3 robots build a chair: Turning machines into more human collaborators
Since the dawn of factories, employers have tried to increase the efficiency of human workers by making them more machine-like. It's ironic, then, that a new algorithm enables robots to tackle problems in a messier and ultimately more human way.
Here's the scenario: three assembly robots are gathered around a pile of parts that can be combined to make a chair. The robots recognize how the individual parts fit together -- a foot screws to a leg, which screws into the bottom of the seat, etc. -- but they must come up with a plan to collaboratively assemble the chair themselves. They each have one grasper.
The chair setup may seem like a straightforward problem, but it is devilishly complicated. Every action carries a series of consequences that could lead the collaborators to a dead end -- the way a robot grasps one of the parts limits the way another robot can grasp or work on that part, and robots in motion are collision-prone, so each position change alters the paths available to the other robots. But figuring out a workable solution to this problem will be essential to the evolution of automated manufacturing. The hope is that one day soon robots will be able to assess and execute complex tasks on the fly and without substantial intervention from human operators.
In late May, a group of MIT researchers presented an algorithm at the Institute for Electrical and Electronics Engineers' International Conference on Robotics to address the collaborative assembly problem head-on. Their solution, which takes its inspiration from the way humans solve complex problems, earned them two nominations for best-paper awards and may be a crucial contribution to the future of the automation economy.
"We're really excited about the idea of using robots in more extensive ways in manufacturing," says Daniela Rus, a professor in MIT's Department of Electrical Engineering and Computer Science, whose group developed the algorithm. "For this, we need robots that can figure things out for themselves more than current robots do. We see this algorithm as a step in that direction."
The new algorithm starts out by making a plan that ignores difficult grasping problems that might arise. Essentially, the algorithm begins by treating each step as a discreet task that hasn't been limited by the grasping scenario introduced in the preceding step. In other words, it figures out how the robots would work in collaboration on each step as though that single step were the beginning and end of the problem.
Next, the algorithm works out how a single robot working on its own portion of each step might transition to the next step it's involved in. If the robot has a suitable grasping position to transition to that step without dropping the object, the algorithm adds that component to its attack plan. If not, it postpones figuring out how to make that transition. The algorithm then approaches the postponed transition problems by considering which of the other robots might be in position to lend a helping hand.
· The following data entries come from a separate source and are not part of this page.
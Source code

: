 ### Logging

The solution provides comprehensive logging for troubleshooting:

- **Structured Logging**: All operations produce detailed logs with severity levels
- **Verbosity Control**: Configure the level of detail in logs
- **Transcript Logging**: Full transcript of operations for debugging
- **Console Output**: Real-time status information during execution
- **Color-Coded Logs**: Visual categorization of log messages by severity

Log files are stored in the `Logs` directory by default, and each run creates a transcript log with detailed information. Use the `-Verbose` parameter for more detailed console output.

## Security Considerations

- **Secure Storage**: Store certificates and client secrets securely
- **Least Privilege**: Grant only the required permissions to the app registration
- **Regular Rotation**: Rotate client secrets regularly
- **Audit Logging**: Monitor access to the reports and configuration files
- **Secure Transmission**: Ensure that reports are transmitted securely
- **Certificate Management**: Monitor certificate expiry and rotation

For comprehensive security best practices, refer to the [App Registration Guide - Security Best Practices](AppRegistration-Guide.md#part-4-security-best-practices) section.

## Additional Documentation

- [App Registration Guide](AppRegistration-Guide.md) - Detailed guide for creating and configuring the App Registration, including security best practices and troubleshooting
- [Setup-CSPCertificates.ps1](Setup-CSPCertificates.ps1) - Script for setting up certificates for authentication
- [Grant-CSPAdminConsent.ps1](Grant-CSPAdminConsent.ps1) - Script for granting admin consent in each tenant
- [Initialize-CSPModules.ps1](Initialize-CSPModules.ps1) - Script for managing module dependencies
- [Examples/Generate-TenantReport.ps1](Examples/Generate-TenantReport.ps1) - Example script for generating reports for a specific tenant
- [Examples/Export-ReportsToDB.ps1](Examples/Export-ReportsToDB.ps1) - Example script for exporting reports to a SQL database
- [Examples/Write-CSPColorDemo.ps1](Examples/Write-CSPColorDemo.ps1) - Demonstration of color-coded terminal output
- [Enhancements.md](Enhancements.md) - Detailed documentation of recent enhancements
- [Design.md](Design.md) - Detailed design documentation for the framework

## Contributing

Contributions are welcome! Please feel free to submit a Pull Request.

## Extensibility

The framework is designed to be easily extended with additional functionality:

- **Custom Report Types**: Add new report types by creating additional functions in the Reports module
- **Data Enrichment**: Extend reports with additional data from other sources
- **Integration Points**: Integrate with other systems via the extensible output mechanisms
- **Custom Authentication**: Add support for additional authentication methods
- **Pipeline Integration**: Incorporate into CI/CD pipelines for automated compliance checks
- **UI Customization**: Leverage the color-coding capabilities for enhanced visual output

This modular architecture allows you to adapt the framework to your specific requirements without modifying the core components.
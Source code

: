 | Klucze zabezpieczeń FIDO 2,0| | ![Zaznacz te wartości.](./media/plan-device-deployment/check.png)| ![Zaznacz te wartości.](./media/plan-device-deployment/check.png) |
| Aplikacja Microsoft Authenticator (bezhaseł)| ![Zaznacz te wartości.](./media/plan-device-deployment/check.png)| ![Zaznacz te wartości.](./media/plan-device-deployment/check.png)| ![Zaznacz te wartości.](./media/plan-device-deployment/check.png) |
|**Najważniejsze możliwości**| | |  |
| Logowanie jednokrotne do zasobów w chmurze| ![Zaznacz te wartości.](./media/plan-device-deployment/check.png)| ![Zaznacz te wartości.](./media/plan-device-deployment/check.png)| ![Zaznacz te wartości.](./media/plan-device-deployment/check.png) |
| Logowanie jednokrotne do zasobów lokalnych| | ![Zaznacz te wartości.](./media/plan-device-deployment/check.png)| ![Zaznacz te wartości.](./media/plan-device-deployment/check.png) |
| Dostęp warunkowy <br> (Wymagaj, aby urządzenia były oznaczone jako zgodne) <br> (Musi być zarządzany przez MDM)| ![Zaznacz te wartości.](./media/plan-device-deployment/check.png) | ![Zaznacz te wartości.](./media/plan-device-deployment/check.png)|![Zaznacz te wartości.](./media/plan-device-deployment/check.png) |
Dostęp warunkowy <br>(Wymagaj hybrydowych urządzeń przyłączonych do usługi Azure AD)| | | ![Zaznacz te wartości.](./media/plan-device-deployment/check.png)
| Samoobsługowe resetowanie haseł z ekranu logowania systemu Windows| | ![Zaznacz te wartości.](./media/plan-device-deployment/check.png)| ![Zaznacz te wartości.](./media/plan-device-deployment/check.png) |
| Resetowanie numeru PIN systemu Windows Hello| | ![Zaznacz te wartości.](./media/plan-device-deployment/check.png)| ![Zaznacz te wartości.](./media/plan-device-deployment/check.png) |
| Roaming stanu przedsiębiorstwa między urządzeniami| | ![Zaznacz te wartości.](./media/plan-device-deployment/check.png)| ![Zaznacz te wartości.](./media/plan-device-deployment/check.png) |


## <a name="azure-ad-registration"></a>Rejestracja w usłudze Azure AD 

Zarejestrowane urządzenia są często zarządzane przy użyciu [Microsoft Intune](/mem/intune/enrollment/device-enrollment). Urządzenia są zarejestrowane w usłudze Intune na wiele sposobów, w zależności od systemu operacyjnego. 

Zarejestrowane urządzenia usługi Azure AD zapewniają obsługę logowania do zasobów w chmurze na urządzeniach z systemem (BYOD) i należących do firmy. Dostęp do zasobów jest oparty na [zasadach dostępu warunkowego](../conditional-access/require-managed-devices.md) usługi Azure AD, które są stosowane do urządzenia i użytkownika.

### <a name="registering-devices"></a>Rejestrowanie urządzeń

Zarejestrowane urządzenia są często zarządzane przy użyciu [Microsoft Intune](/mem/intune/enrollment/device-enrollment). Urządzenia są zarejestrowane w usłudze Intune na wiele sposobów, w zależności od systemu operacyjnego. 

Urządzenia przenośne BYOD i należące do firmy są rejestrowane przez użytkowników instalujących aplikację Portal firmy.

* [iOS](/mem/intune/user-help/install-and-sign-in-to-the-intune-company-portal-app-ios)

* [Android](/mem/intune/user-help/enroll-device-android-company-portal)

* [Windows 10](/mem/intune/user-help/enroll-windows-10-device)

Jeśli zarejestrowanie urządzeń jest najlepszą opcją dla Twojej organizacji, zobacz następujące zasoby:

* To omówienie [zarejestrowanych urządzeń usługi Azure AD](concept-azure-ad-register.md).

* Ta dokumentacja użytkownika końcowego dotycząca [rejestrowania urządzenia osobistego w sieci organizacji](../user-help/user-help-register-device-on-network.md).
So far, this is a clever but relatively straightforward approach to systems-level automation. But the key to the algorithm's utility in future manufacturing scenarios is what it does when it encounters any remaining transition scenarios in which no grasper is available to ensure an efficient transition between steps. In a traditional approach, the algorithm would begin backtracking through the steps of its plan, revising the previous steps to try to find a workable transition. But each revision introduces new complexity to the problem, which greatly increases the processing time necessary to find an efficient way forward. With just three robots, the computing time necessary to work out an efficient plan can be hours, even days.
The team's answer is wonderfully human. The algorithm simply tells the robots to drop what they're holding, move into a more optimal position, and pick up assembly from that point. It may seem simple, but this is a radical departure from current automation solutions, where the objective is absolute efficiency. By making a plan pretty efficient but not rigidly so, the algorithm can be applied to complex manufacturing problems that currently can't be solved automatically. Since the dawn of factories, employers have tried to increase the efficiency of human workers by making them more machine-like. It's ironic, then, that a new algorithm enables robots to tackle problems in a messier and ultimately more human way.